Collection entries
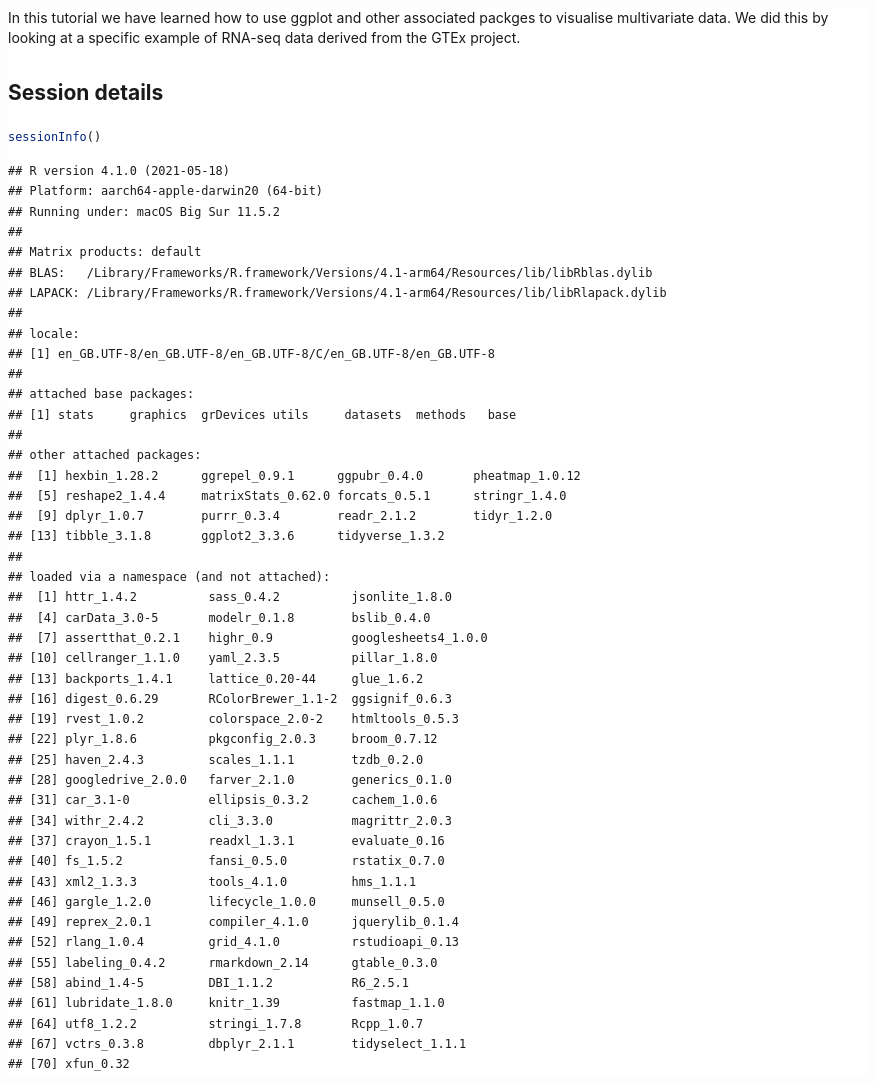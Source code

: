 In this tutorial we have learned how to use ggplot and other associated packges to visualise multivariate data. We did this by looking at a specific example of RNA-seq data derived from the GTEx project.

## Session details


```r
sessionInfo()
```

```
## R version 4.1.0 (2021-05-18)
## Platform: aarch64-apple-darwin20 (64-bit)
## Running under: macOS Big Sur 11.5.2
## 
## Matrix products: default
## BLAS:   /Library/Frameworks/R.framework/Versions/4.1-arm64/Resources/lib/libRblas.dylib
## LAPACK: /Library/Frameworks/R.framework/Versions/4.1-arm64/Resources/lib/libRlapack.dylib
## 
## locale:
## [1] en_GB.UTF-8/en_GB.UTF-8/en_GB.UTF-8/C/en_GB.UTF-8/en_GB.UTF-8
## 
## attached base packages:
## [1] stats     graphics  grDevices utils     datasets  methods   base     
## 
## other attached packages:
##  [1] hexbin_1.28.2      ggrepel_0.9.1      ggpubr_0.4.0       pheatmap_1.0.12   
##  [5] reshape2_1.4.4     matrixStats_0.62.0 forcats_0.5.1      stringr_1.4.0     
##  [9] dplyr_1.0.7        purrr_0.3.4        readr_2.1.2        tidyr_1.2.0       
## [13] tibble_3.1.8       ggplot2_3.3.6      tidyverse_1.3.2   
## 
## loaded via a namespace (and not attached):
##  [1] httr_1.4.2          sass_0.4.2          jsonlite_1.8.0     
##  [4] carData_3.0-5       modelr_0.1.8        bslib_0.4.0        
##  [7] assertthat_0.2.1    highr_0.9           googlesheets4_1.0.0
## [10] cellranger_1.1.0    yaml_2.3.5          pillar_1.8.0       
## [13] backports_1.4.1     lattice_0.20-44     glue_1.6.2         
## [16] digest_0.6.29       RColorBrewer_1.1-2  ggsignif_0.6.3     
## [19] rvest_1.0.2         colorspace_2.0-2    htmltools_0.5.3    
## [22] plyr_1.8.6          pkgconfig_2.0.3     broom_0.7.12       
## [25] haven_2.4.3         scales_1.1.1        tzdb_0.2.0         
## [28] googledrive_2.0.0   farver_2.1.0        generics_0.1.0     
## [31] car_3.1-0           ellipsis_0.3.2      cachem_1.0.6       
## [34] withr_2.4.2         cli_3.3.0           magrittr_2.0.3     
## [37] crayon_1.5.1        readxl_1.3.1        evaluate_0.16      
## [40] fs_1.5.2            fansi_0.5.0         rstatix_0.7.0      
## [43] xml2_1.3.3          tools_4.1.0         hms_1.1.1          
## [46] gargle_1.2.0        lifecycle_1.0.0     munsell_0.5.0      
## [49] reprex_2.0.1        compiler_4.1.0      jquerylib_0.1.4    
## [52] rlang_1.0.4         grid_4.1.0          rstudioapi_0.13    
## [55] labeling_0.4.2      rmarkdown_2.14      gtable_0.3.0       
## [58] abind_1.4-5         DBI_1.1.2           R6_2.5.1           
## [61] lubridate_1.8.0     knitr_1.39          fastmap_1.1.0      
## [64] utf8_1.2.2          stringi_1.7.8       Rcpp_1.0.7         
## [67] vctrs_0.3.8         dbplyr_2.1.1        tidyselect_1.1.1   
## [70] xfun_0.32
```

_Task to complete_.
Pull from the data each line where the string "Frameworks" turns up.

_Output_.
## BLAS:   /Library/Frameworks/R.framework/Versions/4.1-arm64/Resources/lib/libRblas.dylib
## LAPACK: /Library/Frameworks/R.framework/Versions/4.1-arm64/Resources/lib/libRlapack.dylib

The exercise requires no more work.